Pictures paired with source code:
__________
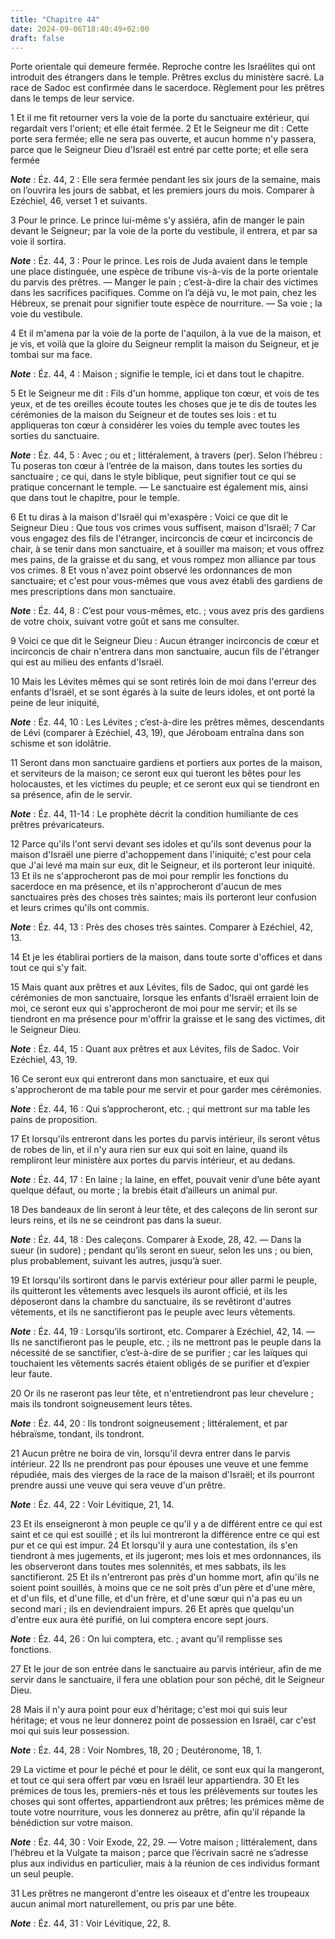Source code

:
 ```yaml
---
title: "Chapitre 44"
date: 2024-09-06T18:40:49+02:00
draft: false
---
```



Porte orientale qui demeure fermée.
Reproche contre les Israélites qui ont introduit des étrangers dans le temple.
Prêtres exclus du ministère sacré.
La race de Sadoc est confirmée dans le sacerdoce.
Règlement pour les prêtres dans le temps de leur service.


1 Et il me fit retourner vers la voie de la porte du sanctuaire extérieur, qui regardait vers l'orient; et elle était fermée. 2 Et le Seigneur me dit : Cette porte sera fermée; elle ne sera pas ouverte, et aucun homme n'y passera, parce que le Seigneur Dieu d'Israël est entré par cette porte; et elle sera fermée

***Note*** :  Éz. 44, 2 : Elle sera fermée pendant les six jours de la semaine, mais on l’ouvrira les jours de sabbat, et les premiers jours du mois. Comparer à Ezéchiel, 46, verset 1 et suivants.

3 Pour le prince. Le prince lui-même s'y assiéra, afin de manger le pain devant le Seigneur; par la voie de la porte du vestibule, il entrera, et par sa voie il sortira.

***Note*** :  Éz. 44, 3 : Pour le prince. Les rois de Juda avaient dans le temple une place distinguée, une espèce de tribune vis-à-vis de la porte orientale du parvis des prêtres. ― Manger le pain ; c’est-à-dire la chair des victimes dans les sacrifices pacifiques. Comme on l’a déjà vu, le mot pain, chez les Hébreux, se prenait pour signifier toute espèce de nourriture. ― Sa voie ; la voie du vestibule.


4 Et il m'amena par la voie de la porte de l'aquilon, à la vue de la maison, et je vis, et voilà que la gloire du Seigneur remplit la maison du Seigneur, et je tombai sur ma face.

***Note*** :  Éz. 44, 4 : Maison ; signifie le temple, ici et dans tout le chapitre.

5 Et le Seigneur me dit : Fils d'un homme, applique ton cœur, et vois de tes yeux, et de tes oreilles écoute toutes les choses que je te dis de toutes les cérémonies de la maison du Seigneur et de toutes ses lois : et tu appliqueras ton cœur à considérer les voies du temple avec toutes les sorties du sanctuaire.

***Note*** :  Éz. 44, 5 : Avec ; ou et ; littéralement, à travers (per). Selon l’hébreu : Tu poseras ton cœur à l’entrée de la maison, dans toutes les sorties du sanctuaire ; ce qui, dans le style biblique, peut signifier tout ce qui se pratique concernant le temple. ― Le sanctuaire est également mis, ainsi que dans tout le chapitre, pour le temple.

6 Et tu diras à la maison d'Israël qui m'exaspère : Voici ce que dit le Seigneur Dieu : Que tous vos crimes vous suffisent, maison d'Israël; 7 Car vous engagez des fils de l'étranger, incirconcis de cœur et incirconcis de chair, à se tenir dans mon sanctuaire, et à souiller ma maison; et vous offrez mes pains, de la graisse et du sang, et vous rompez mon alliance par tous vos crimes. 8 Et vous n'avez point observé les ordonnances de mon sanctuaire; et c'est pour vous-mêmes que vous avez établi des gardiens de mes prescriptions dans mon sanctuaire.

***Note*** :  Éz. 44, 8 : C’est pour vous-mêmes, etc. ; vous avez pris des gardiens de votre choix, suivant votre goût et sans me consulter.

9 Voici ce que dit le Seigneur Dieu : Aucun étranger incirconcis de cœur et incirconcis de chair n'entrera dans mon sanctuaire, aucun fils de l'étranger qui est au milieu des enfants d'Israël.


10 Mais les Lévites mêmes qui se sont retirés loin de moi dans l'erreur des enfants d'Israël, et se sont égarés à la suite de leurs idoles, et ont porté la peine de leur iniquité,

***Note*** :  Éz. 44, 10 : Les Lévites ; c’est-à-dire les prêtres mêmes, descendants de Lévi (comparer à Ezéchiel, 43, 19), que Jéroboam entraîna dans son schisme et son idolâtrie.

11 Seront dans mon sanctuaire gardiens et portiers aux portes de la maison, et serviteurs de la maison; ce seront eux qui tueront les bêtes pour les holocaustes, et les victimes du peuple; et ce seront eux qui se tiendront en sa présence, afin de le servir.

***Note*** :  Éz. 44, 11-14 : Le prophète décrit la condition humiliante de ces prêtres prévaricateurs.

12 Parce qu'ils l'ont servi devant ses idoles et qu'ils sont devenus pour la maison d'Israël une pierre d'achoppement dans l'iniquité; c'est pour cela que J'ai levé ma main sur eux, dit le Seigneur, et ils porteront leur iniquité. 13 Et ils ne s'approcheront pas de moi pour remplir les fonctions du sacerdoce en ma présence, et ils n'approcheront d'aucun de mes sanctuaires près des choses très saintes; mais ils porteront leur confusion et leurs crimes qu'ils ont commis.

***Note*** :  Éz. 44, 13 : Près des choses très saintes. Comparer à Ezéchiel, 42, 13.

14 Et je les établirai portiers de la maison, dans toute sorte d'offices et dans tout ce qui s'y fait.


15 Mais quant aux prêtres et aux Lévites, fils de Sadoc, qui ont gardé les cérémonies de mon sanctuaire, lorsque les enfants d'Israël erraient loin de moi, ce seront eux qui s'approcheront de moi pour me servir; et ils se tiendront en ma présence pour m'offrir la graisse et le sang des victimes, dit le Seigneur Dieu.

***Note*** :  Éz. 44, 15 : Quant aux prêtres et aux Lévites, fils de Sadoc. Voir Ezéchiel, 43, 19.

16 Ce seront eux qui entreront dans mon sanctuaire, et eux qui s'approcheront de ma table pour me servir et pour garder mes cérémonies.

***Note*** :  Éz. 44, 16 : Qui s’approcheront, etc. ; qui mettront sur ma table les pains de proposition.


17 Et lorsqu'ils entreront dans les portes du parvis intérieur, ils seront vêtus de robes de lin, et il n'y aura rien sur eux qui soit en laine, quand ils rempliront leur ministère aux portes du parvis intérieur, et au dedans.

***Note*** :  Éz. 44, 17 : En laine ; la laine, en effet, pouvait venir d’une bête ayant quelque défaut, ou morte ; la brebis était d’ailleurs un animal pur.

18 Des bandeaux de lin seront à leur tête, et des caleçons de lin seront sur leurs reins, et ils ne se ceindront pas dans la sueur.

***Note*** :  Éz. 44, 18 : Des caleçons. Comparer à Exode, 28, 42. ― Dans la sueur (in sudore) ; pendant qu’ils seront en sueur, selon les uns ; ou bien, plus probablement, suivant les autres, jusqu’à suer.

19 Et lorsqu'ils sortiront dans le parvis extérieur pour aller parmi le peuple, ils quitteront les vêtements avec lesquels ils auront officié, et ils les déposeront dans la chambre du sanctuaire, ils se revêtiront d'autres vêtements, et ils ne sanctifieront pas le peuple avec leurs vêtements.

***Note*** :  Éz. 44, 19 : Lorsqu’ils sortiront, etc. Comparer à Ezéchiel, 42, 14. ― Ils ne sanctifieront pas le peuple, etc. ; ils ne mettront pas le peuple dans la nécessité de se sanctifier, c’est-à-dire de se purifier ; car les laïques qui touchaient les vêtements sacrés étaient obligés de se purifier et d’expier leur faute.

20 Or ils ne raseront pas leur tête, et n'entretiendront pas leur chevelure ; mais ils tondront soigneusement leurs têtes.

***Note*** :  Éz. 44, 20 : Ils tondront soigneusement ; littéralement, et par hébraïsme, tondant, ils tondront.

21 Aucun prêtre ne boira de vin, lorsqu'il devra entrer dans le parvis intérieur. 22 Ils ne prendront pas pour épouses une veuve et une femme répudiée, mais des vierges de la race de la maison d'Israël; et ils pourront prendre aussi une veuve qui sera veuve d'un prêtre.

***Note*** :  Éz. 44, 22 : Voir Lévitique, 21, 14.

23 Et ils enseigneront à mon peuple ce qu'il y a de différent entre ce qui est saint et ce qui est souillé ; et ils lui montreront la différence entre ce qui est pur et ce qui est impur. 24 Et lorsqu'il y aura une contestation, ils s'en tiendront à mes jugements, et ils jugeront; mes lois et mes ordonnances, ils les observeront dans toutes mes solennités, et mes sabbats, ils les sanctifieront. 25 Et ils n'entreront pas près d'un homme mort, afin qu'ils ne soient point souillés, à moins que ce ne soit près d'un père et d'une mère, et d'un fils, et d'une fille, et d'un frère, et d'une sœur qui n'a pas eu un second mari ; ils en deviendraient impurs. 26 Et après que quelqu'un d'entre eux aura été purifié, on lui comptera encore sept jours.

***Note*** :  Éz. 44, 26 : On lui comptera, etc. ; avant qu’il remplisse ses fonctions.

27 Et le jour de son entrée dans le sanctuaire au parvis intérieur, afin de me servir dans le sanctuaire, il fera une oblation pour son péché, dit le Seigneur Dieu.


28 Mais il n'y aura point pour eux d'héritage; c'est moi qui suis leur héritage; et vous ne leur donnerez point de possession en Israël, car c'est moi qui suis leur possession.

***Note*** :  Éz. 44, 28 : Voir Nombres, 18, 20 ; Deutéronome, 18, 1.

29 La victime et pour le péché et pour le délit, ce sont eux qui la mangeront, et tout ce qui sera offert par vœu en Israël leur appartiendra. 30 Et les prémices de tous les, premiers-nés et tous les prélèvements sur toutes les choses qui sont offertes, appartiendront aux prêtres; les prémices même de toute votre nourriture, vous les donnerez au prêtre, afin qu'il répande la bénédiction sur votre maison.

***Note*** :  Éz. 44, 30 : Voir Exode, 22, 29. ― Votre maison ; littéralement, dans l’hébreu et la Vulgate ta maison ; parce que l’écrivain sacré ne s’adresse plus aux individus en particulier, mais à la réunion de ces individus formant un seul peuple.

31 Les prêtres ne mangeront d'entre les oiseaux et d'entre les troupeaux aucun animal mort naturellement, ou pris par une bête.

***Note*** :  Éz. 44, 31 : Voir Lévitique, 22, 8.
__________
(Try it)
Take the lines from the start of the entries through the line containing "Prêtres exclus du ministère sacré." and set them down exactly, leaving out every picture.

(Problem solution)
Source code

:
 ```yaml
---
title: "Chapitre 44"
date: 2024-09-06T18:40:49+02:00
draft: false
---
```



Porte orientale qui demeure fermée.
Reproche contre les Israélites qui ont introduit des étrangers dans le temple.
Prêtres exclus du ministère sacré.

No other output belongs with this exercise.